5.10 Systems of Linear Inequalities in Two Variables

1. Is the ordered pair $\left(-2,4\right)$ a solution?

   We substitute $\mathit{x}\mathbf{=}\mathbf{-}\mathbf{2}$ and $\mathit{y}\mathbf{=}\mathbf{4}$ into both inequalities.
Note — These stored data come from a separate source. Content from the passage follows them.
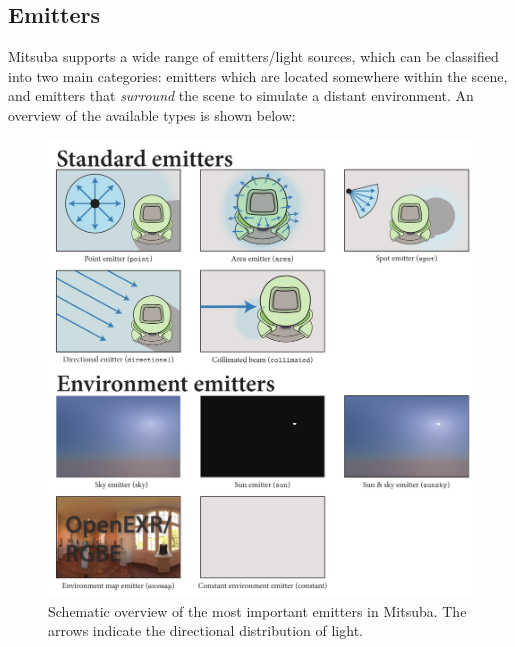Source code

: \newpage
\subsection{Emitters}
\label{sec:emitters}
Mitsuba supports a wide range of emitters/light sources, which can be classified
into two main categories: emitters which are located somewhere within the scene, and emitters
that \emph{surround} the scene to simulate a distant environment. An overview of the available
types is shown below:
\begin{figure}[h!]
\centering
\includegraphics[width=15.5cm]{images/emitter_overview.pdf}
\caption{
	Schematic overview of the most important emitters in Mitsuba.
	The arrows indicate the directional distribution of light.
}
\end{figure}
   $$\begin{array}{ccc}\hfill \mathit{x}+4\mathit{y}& \hfill \ge \hfill & 10\hfill \\ \hfill -2+4(4)& \hfill \stackrel{?}{\ge }\hfill & 10\hfill \\ \hfill 14& \hfill \ge \hfill & 10\text{true}\hfill \end{array}\begin{array}{ccc}\hfill 3\mathit{x}-2\mathit{y}& \hfill <\hfill & 12\hfill \\ \hfill 3(-2)-2(4)& \hfill \stackrel{?}{<}\hfill & 12\hfill \\ \hfill -14& \hfill <\hfill & 12\text{true}\end{array}$$

   The ordered pair $\left(-2,4\right)$ made both inequalities true. Therefore $\left(-2,4\right)$ is a solution to this system.

2. Is the ordered pair $\left(3,1\right)$ a solution?

   We substitute $\mathit{x}\mathbf{=}\mathbf{3}$ and $\mathit{y}\mathbf{=}\mathbf{1}$ into both inequalities.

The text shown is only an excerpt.